Originally published by Air Cargo Magazine

In the early 21st century, Iran has been something of an international pariah. It was named part of the ‘axis of evil’, and also was branded part of the ‘axis of terror’, ‘the axis of terror and hate’, the ‘axis of diesel’ and the ‘authoritarian axis’. 

That status arose from a number of concerns, mostly around Iran’s involvement with terrorism and involvement in a uranium enrichment program. Following its refusal to suspend its uranium enrichment program, Iran was subject to a number of years of ‘nuclear’ and economic sanctions from the UN and the US, EU and Australia among other nations. The Australian sanctions were imposed pursuant to its autonomous sanctions regime, allowing us to impose our own sanctions in addition those imposed by the UN. 
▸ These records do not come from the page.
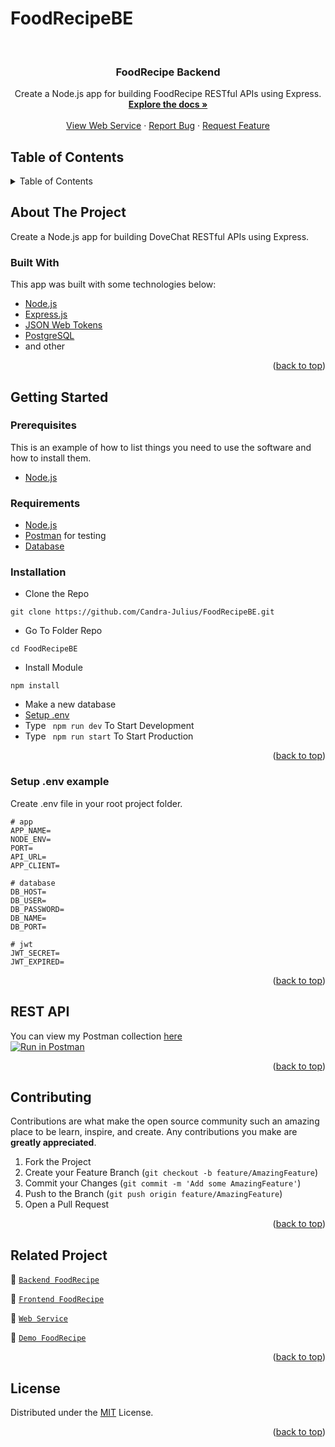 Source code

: # FoodRecipeBE
<div id="top"></div>

<!-- PROJECT LOGO -->
<br />
  <h3 align="center">FoodRecipe Backend</h3>

  <p align="center">
    Create a Node.js app for building FoodRecipe RESTful APIs using Express.
    <br />
    <a href="#table-of-contents"><strong>Explore the docs »</strong></a>
    <br />
    <br />
    <a href="https://food-recipe-pijar.herokuapp.com/">View Web Service</a>
    ·
    <a href="https://github.com/Candra-Julius/FoodRecipeBE/issues">Report Bug</a>
    ·
    <a href="https://github.com/Candra-Julius/FoodRecipeBE/issues">Request Feature</a>
  </p>

</div>

<!-- TABLE OF CONTENTS -->
## Table of Contents
<details>
  <summary>Table of Contents</summary>
  <ol>
    <li>
      <a href="#about-the-project">About The Project</a>
      <ul>
        <li><a href="#built-with">Built With</a></li>
      </ul>
    </li>
    <li>
      <a href="#getting-started">Getting Started</a>
      <ul>
        <li><a href="#prerequisites">Prerequisites</a></li>
        <li><a href="#requirements">Requirements</a></li>
        <li><a href="#installation">Installation</a></li>
        <li><a href="#setup-env-example">Setup .env example</a></li>
      </ul>
    </li>
    <li><a href="#rest-api">REST API</a></li>
    <li><a href="#contributing">Contributing</a></li>
    <li><a href="#related-project">Related Project</a></li>
    <li><a href="#contributing">Contributing</a></li>
    <li><a href="#license">License</a></li>
  </ol>
</details>

<!-- ABOUT THE PROJECT -->
## About The Project
Create a Node.js app for building DoveChat RESTful APIs using Express.

### Built With
This app was built with some technologies below:
- [Node.js](https://nodejs.org/en/)
- [Express.js](https://expressjs.com/)
- [JSON Web Tokens](https://jwt.io/)
- [PostgreSQL](https://www.postgresql.org/)
- and other

<p align="right">(<a href="#top">back to top</a>)</p>

<!-- GETTING STARTED -->
## Getting Started

### Prerequisites

This is an example of how to list things you need to use the software and how to install them.

* [Node.js](https://nodejs.org/en/download/)

### Requirements
* [Node.js](https://nodejs.org/en/)
* [Postman](https://www.getpostman.com/) for testing
* [Database](https://www.postgresql.org/)

### Installation

- Clone the Repo
```
git clone https://github.com/Candra-Julius/FoodRecipeBE.git
```
- Go To Folder Repo
```
cd FoodRecipeBE
```
- Install Module
```
npm install
```
- Make a new database
- <a href="#setup-env-example">Setup .env</a>
- Type ` npm run dev` To Start Development
- Type ` npm run start` To Start Production

<p align="right">(<a href="#top">back to top</a>)</p>

### Setup .env example

Create .env file in your root project folder.

```env
# app
APP_NAME=
NODE_ENV=
PORT=
API_URL=
APP_CLIENT=

# database
DB_HOST=
DB_USER=
DB_PASSWORD=
DB_NAME=
DB_PORT=

# jwt
JWT_SECRET=
JWT_EXPIRED=
```

<p align="right">(<a href="#top">back to top</a>)</p>

## REST API

You can view my Postman collection [here]()
</br>
[![Run in Postman](https://run.pstmn.io/button.svg)]()

<p align="right">(<a href="#top">back to top</a>)</p>

<!-- CONTRIBUTING -->
## Contributing

Contributions are what make the open source community such an amazing place to be learn, inspire, and create. Any contributions you make are **greatly appreciated**.

1. Fork the Project
2. Create your Feature Branch (`git checkout -b feature/AmazingFeature`)
3. Commit your Changes (`git commit -m 'Add some AmazingFeature'`)
4. Push to the Branch (`git push origin feature/AmazingFeature`)
5. Open a Pull Request

<p align="right">(<a href="#top">back to top</a>)</p>

## Related Project
:rocket: [`Backend FoodRecipe`](https://github.com/Candra-Julius/FoodRecipeBE/)

:rocket: [`Frontend FoodRecipe`](https://github.com/Candra-Julius/Food-RecipeFE/tree/master/food-recipe)

:rocket: [`Web Service`](https://food-recipe-pijar.herokuapp.com/)

:rocket: [`Demo FoodRecipe`](https://dove-chat-fe.vercel.app/login)

<p align="right">(<a href="#top">back to top</a>)</p>

## License
Distributed under the [MIT](/LICENSE) License.

<p align="right">(<a href="#top">back to top</a>)</p>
In July 2015 Iran entered into an agreement with six countries (US, UK, France, China, Russia and Germany), committing them to release Iran from sanctions subject to a receipt of a report by the UN Security Council that it had observed the agreement. That report was released on 16 January 2016 and confirmed Iran had “carried out all measures required under the [July] deal to enable Implementation Day [of the nuclear deal and the formal lifting of sanctions on Iran] to occur” under the “Joint Comprehensive Plan of Action” (JCPOA). 

There were some immediate international responses: 

The UN lifted some sanctions. For example, Iran is again able to sell oil on world markets and Iran’s banks are permitted to operate globally. Further, business with entities previously specified in the UN list of prohibited entities are no longer prohibited. 

The US suspended general economic sanctions to release banking, steel and shipping routes to Iran, all of which had been barred for five years. However, the US subsequently imposed new sanctions to prevent 11 entities and individuals from using the US banking system following those parties being involved in Iran’s ballistic missile program last year.

The EU moved to lift sanctions on trade, shipping and insurance. 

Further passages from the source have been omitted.